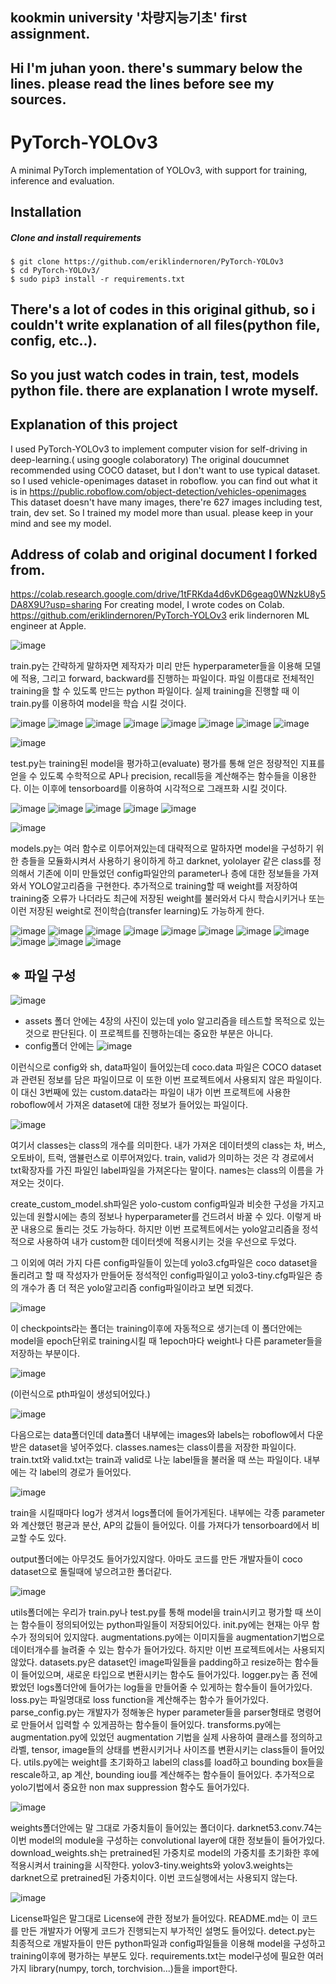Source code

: ## kookmin university '차량지능기초' first assignment.
## Hi I'm juhan yoon. there's summary below the lines. please read the lines before see my sources.

# PyTorch-YOLOv3
A minimal PyTorch implementation of YOLOv3, with support for training, inference and evaluation.

## Installation
##### Clone and install requirements
    $ git clone https://github.com/eriklindernoren/PyTorch-YOLOv3
    $ cd PyTorch-YOLOv3/
    $ sudo pip3 install -r requirements.txt

## There's a lot of codes in this original github, so i couldn't write explanation of all files(python file, config, etc..).

## So you just watch codes in train, test, models python file. there are explanation I wrote myself.

## Explanation of this project
I used PyTorch-YOLOv3 to implement computer vision for self-driving in deep-learning.( using google colaboratory)
The original doucumnet recommended using COCO dataset, but I don't want to use typical dataset.
so I used vehicle-openimages dataset in roboflow. you can find out what it is in https://public.roboflow.com/object-detection/vehicles-openimages
This dataset doesn't have many images, there're 627 images including test, train, dev set.
So I trained my model more than usual. please keep in your mind and see my model.

## Address of colab and original document I forked from.
https://colab.research.google.com/drive/1tFRKda4d6vKD6geag0WNzkU8y5DA8X9U?usp=sharing For creating model, I wrote codes on Colab.
https://github.com/eriklindernoren/PyTorch-YOLOv3 erik lindernoren ML engineer at Apple.


![image](https://user-images.githubusercontent.com/81463668/113806071-a0005200-979c-11eb-9119-ea0836336c90.png)

train.py는 간략하게 말하자면 제작자가 미리 만든 hyperparameter들을 이용해 모델에 적용,
그리고 forward, backward를 진행하는 파일이다. 파일 이름대로 전체적인 training을 할 수 있도록 만드는 python 파일이다. 실제 training을 진행할 때 이 train.py를 이용하여 model을 학습 시킬 것이다.

![image](https://user-images.githubusercontent.com/81463668/113806095-aabae700-979c-11eb-911e-f744c4d01b3a.png)
![image](https://user-images.githubusercontent.com/81463668/113806100-adb5d780-979c-11eb-9ba8-cdf392900c0b.png)
![image](https://user-images.githubusercontent.com/81463668/113806105-b1495e80-979c-11eb-85d9-9d6d6d733be7.png)
![image](https://user-images.githubusercontent.com/81463668/113806110-b3abb880-979c-11eb-8cd7-84d9f7a82263.png)
![image](https://user-images.githubusercontent.com/81463668/113806112-b60e1280-979c-11eb-9c0d-a59ccbdb9ef8.png)
![image](https://user-images.githubusercontent.com/81463668/113806117-b7d7d600-979c-11eb-9fcc-2715864bed9a.png)
![image](https://user-images.githubusercontent.com/81463668/113806124-ba3a3000-979c-11eb-92da-1518b8c42242.png)
![image](https://user-images.githubusercontent.com/81463668/113806126-bc03f380-979c-11eb-9bca-5a38cb5c721d.png)


![image](https://user-images.githubusercontent.com/81463668/113806155-c9b97900-979c-11eb-8887-359004ae83b4.png)

test.py는 training된 model을 평가하고(evaluate) 평가를 통해 얻은 정량적인 지표를 얻을 수 있도록 수학적으로 AP나 precision, recall등을 계산해주는 함수들을 이용한다.
이는 이후에 tensorboard를 이용하여 시각적으로 그래프화 시킬 것이다. 

![image](https://user-images.githubusercontent.com/81463668/113806174-d1791d80-979c-11eb-8ac0-5b5c8cd3576d.png)
![image](https://user-images.githubusercontent.com/81463668/113806182-d3db7780-979c-11eb-9d77-c5c20c0f8d04.png)
![image](https://user-images.githubusercontent.com/81463668/113806184-d5a53b00-979c-11eb-8032-530331e81880.png)
![image](https://user-images.githubusercontent.com/81463668/113806190-d6d66800-979c-11eb-8645-600844dc3cf7.png)
![image](https://user-images.githubusercontent.com/81463668/113806193-d8079500-979c-11eb-9ce5-6a25889b22cf.png)


![image](https://user-images.githubusercontent.com/81463668/113806199-da69ef00-979c-11eb-9df7-069d4182a1bb.png)

models.py는 여러 함수로 이루어져있는데 대략적으로 말하자면 model을 구성하기 위한 층들을 모듈화시켜서 사용하기 용이하게 하고 darknet, yololayer 같은 class를 정의해서 기존에 이미 만들었던 config파일안의 parameter나 층에 대한 정보들을 가져와서 YOLO알고리즘을 구현한다. 추가적으로 training할 때 weight를 저장하여 training중 오류가 나더라도 최근에 저장된 weight를 불러와서 다시 학습시키거나 또는 이런 저장된 weight로 전이학습(transfer learning)도 가능하게 한다.

![image](https://user-images.githubusercontent.com/81463668/113806223-e2299380-979c-11eb-95ce-27f32636bb1a.png)
![image](https://user-images.githubusercontent.com/81463668/113806231-e5bd1a80-979c-11eb-9b6a-8bb37da26482.png)
![image](https://user-images.githubusercontent.com/81463668/113806241-e950a180-979c-11eb-9c33-573160332276.png)
![image](https://user-images.githubusercontent.com/81463668/113806242-eb1a6500-979c-11eb-88e5-2cae0dd046da.png)
![image](https://user-images.githubusercontent.com/81463668/113806245-ece42880-979c-11eb-980f-78bcfab94918.png)
![image](https://user-images.githubusercontent.com/81463668/113806251-eeadec00-979c-11eb-9af2-1e3715304258.png)
![image](https://user-images.githubusercontent.com/81463668/113806257-f077af80-979c-11eb-8680-fbbc53ba715d.png)
![image](https://user-images.githubusercontent.com/81463668/113806264-f2417300-979c-11eb-82b7-43bc97b89f02.png)
![image](https://user-images.githubusercontent.com/81463668/113806268-f40b3680-979c-11eb-8337-e62b117dc85f.png)
![image](https://user-images.githubusercontent.com/81463668/113806271-f5d4fa00-979c-11eb-99cb-0e22af919772.png)
![image](https://user-images.githubusercontent.com/81463668/113806277-f79ebd80-979c-11eb-84df-01da44510bac.png)



## ※ 파일 구성

![image](https://user-images.githubusercontent.com/81463668/113806286-fb324480-979c-11eb-97fd-2001b65da7dd.png)


- assets 폴더 안에는 4장의 사진이 있는데 yolo 알고리즘을 테스트할 목적으로 있는 것으로 판단된다. 이 프로젝트를 진행하는데는 중요한 부분은 아니다.
- config폴더 안에는
![image](https://user-images.githubusercontent.com/81463668/113806316-09806080-979d-11eb-8e3c-bc5a59c02f9c.png)

이런식으로 config와 sh, data파일이 들어있는데 coco.data 파일은 COCO dataset과 관련된 정보를 담은 파일이므로 이 또한 이번 프로젝트에서 사용되지 않은 파일이다.
이 대신 3번째에 있는 custom.data라는 파일이 내가 이번 프로젝트에 사용한 roboflow에서 가져온 dataset에 대한 정보가 들어있는 파일이다.

![image](https://user-images.githubusercontent.com/81463668/113806323-0f764180-979d-11eb-9922-5bb6ab8fcbd8.png)

여기서 classes는 class의 개수를 의미한다. 내가 가져온 데이터셋의 class는 차, 버스, 오토바이, 트럭, 앰뷸런스로 이루어져있다.
train, valid가 의미하는 것은 각 경로에서 txt확장자를 가진 파일인 label파일을 가져온다는 말이다. names는 class의 이름을 가져오는 것이다.

create_custom_model.sh파일은 yolo-custom config파일과 비슷한 구성을 가지고 있는데 원할시에는 층의 정보나 hyperparameter를 건드려서 바꿀 수 있다. 이렇게 바꾼 내용으로 돌리는 것도 가능하다. 하지만 이번 프로젝트에서는 yolo알고리즘을 정석적으로 사용하여 내가 custom한 데이터셋에 적용시키는 것을 우선으로 두었다.

그 이외에 여러 가지 다른 config파일들이 있는데 yolo3.cfg파일은 coco dataset을 돌리려고 할 때 작성자가 만들어둔 정석적인 config파일이고 yolo3-tiny.cfg파일은 층의 개수가 좀 더 적은 yolo알고리즘 config파일이라고 보면 되겠다.

![image](https://user-images.githubusercontent.com/81463668/113806345-14d38c00-979d-11eb-8cbc-363090326620.png)

이 checkpoints라는 폴더는 training이후에 자동적으로 생기는데 이 폴더안에는 model을 epoch단위로 training시킬 때 1epoch마다 weight나 다른 parameter들을 저장하는 부분이다.

![image](https://user-images.githubusercontent.com/81463668/113806358-1a30d680-979d-11eb-911c-2246bc251c7c.png)

(이런식으로 pth파일이 생성되어있다.)


![image](https://user-images.githubusercontent.com/81463668/113806374-2026b780-979d-11eb-8356-06a4b216927f.png)

다음으로는 data폴더인데 data폴더 내부에는 images와 labels는 roboflow에서 다운받은 dataset을 넣어주었다. classes.names는 class이름을 저장한 파일이다.
train.txt와 valid.txt는 train과 valid로 나눈 label들을 불러올 때 쓰는 파일이다.
내부에는 각 label의 경로가 들어있다.

![image](https://user-images.githubusercontent.com/81463668/113806384-2452d500-979d-11eb-9210-8bbd1f0e4795.png)

train을 시킬때마다 log가 생겨서 logs폴더에 들어가게된다. 
내부에는 각종 parameter와 계산했던 평균과 분산, AP의 값들이 들어있다.
이를 가져다가 tensorboard에서 비교할 수도 있다.

output폴더에는 아무것도 들어가있지않다. 아마도 코드를 만든 개발자들이 coco dataset으로 돌릴때에 넣으려고한 폴더같다.

![image](https://user-images.githubusercontent.com/81463668/113806395-2ae14c80-979d-11eb-8325-3783d7958366.png)

utils폴더에는 우리가 train.py나 test.py를 통해 model을 train시키고 평가할 때 쓰이는 함수들이 정의되어있는 python파일들이 저장되어있다. init.py에는 현재는 아무 함수가 정의되어 있지않다. augmentations.py에는 이미지들을 augmentation기법으로 데이터개수를 늘려줄 수 있는 함수가 들어가있다. 하지만 이번 프로젝트에서는 사용되지 않았다.
datasets.py은 dataset인 image파일들을 padding하고 resize하는 함수들이 들어있으며, 새로운 타입으로 변환시키는 함수도 들어가있다.
logger.py는 좀 전에 봤었던 logs폴더안에 들어가는 log들을 만들어줄 수 있게하는 함수들이 들어가있다.
loss.py는 파일명대로 loss function을 계산해주는 함수가 들어가있다.
parse_config.py는 개발자가 정해놓은 hyper parameter들을 parser형태로 명령어로 만들어서 입력할 수 있게끔하는 함수들이 들어있다.
transforms.py에는 augmentation.py에 있었던 augmentation 기법을 실제 사용하여 클래스를 정의하고 라벨, tensor, image들의 상태를 변환시키거나 사이즈를 변환시키는 class들이 들어있다.
utils.py에는 weight를 초기화하고 label의 class를 load하고 bounding box들을 rescale하고, ap 계산, bounding iou를 계산해주는 함수들이 들어있다. 추가적으로 yolo기법에서 중요한
non max suppression 함수도 들어가있다.

![image](https://user-images.githubusercontent.com/81463668/113806402-2e74d380-979d-11eb-9b11-5341f1c99da9.png)

weights폴더안에는 말 그대로 가중치들이 들어있는 폴더이다.
darknet53.conv.74는 이번 model의 module을 구성하는 convolutional layer에 대한 정보들이 들어가있다. download_weights.sh는 pretrained된 가중치로 model의 가중치를 초기화한 후에 적용시켜서 training을 시작한다. yolov3-tiny.weights와 yolov3.weights는 darknet으로 pretrained된 가중치이다. 이번 코드실행에서는 사용되지 않는다.

![image](https://user-images.githubusercontent.com/81463668/113806415-346ab480-979d-11eb-8754-e7ddee4055f5.png)

License파일은 말그대로 License에 관한 정보가 들어있다.
README.md는 이 코드를 만든 개발자가 어떻게 코드가 진행되는지 부가적인 설명도 들어있다. detect.py는 최종적으로 개발자들이 만든 python파일과 config파일들을 이용해 model을 구성하고 training이후에 평가하는 부분도 있다.
requirements.txt는 model구성에 필요한 여러 가지 library(numpy, torch, torchvision...)들을 import한다.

:: Task prompt ::
Please, without any pictures, write out exactly the lines of the listing from its first line through the line that holds "I used PyTorch-YOLOv3", ends included, and nothing beyond them.

:: Solution ::
Source code

: ## kookmin university '차량지능기초' first assignment.
## Hi I'm juhan yoon. there's summary below the lines. please read the lines before see my sources.

# PyTorch-YOLOv3
A minimal PyTorch implementation of YOLOv3, with support for training, inference and evaluation.

## Installation
##### Clone and install requirements
    $ git clone https://github.com/eriklindernoren/PyTorch-YOLOv3
    $ cd PyTorch-YOLOv3/
    $ sudo pip3 install -r requirements.txt

## There's a lot of codes in this original github, so i couldn't write explanation of all files(python file, config, etc..).

## So you just watch codes in train, test, models python file. there are explanation I wrote myself.

## Explanation of this project
I used PyTorch-YOLOv3 to implement computer vision for self-driving in deep-learning.( using google colaboratory)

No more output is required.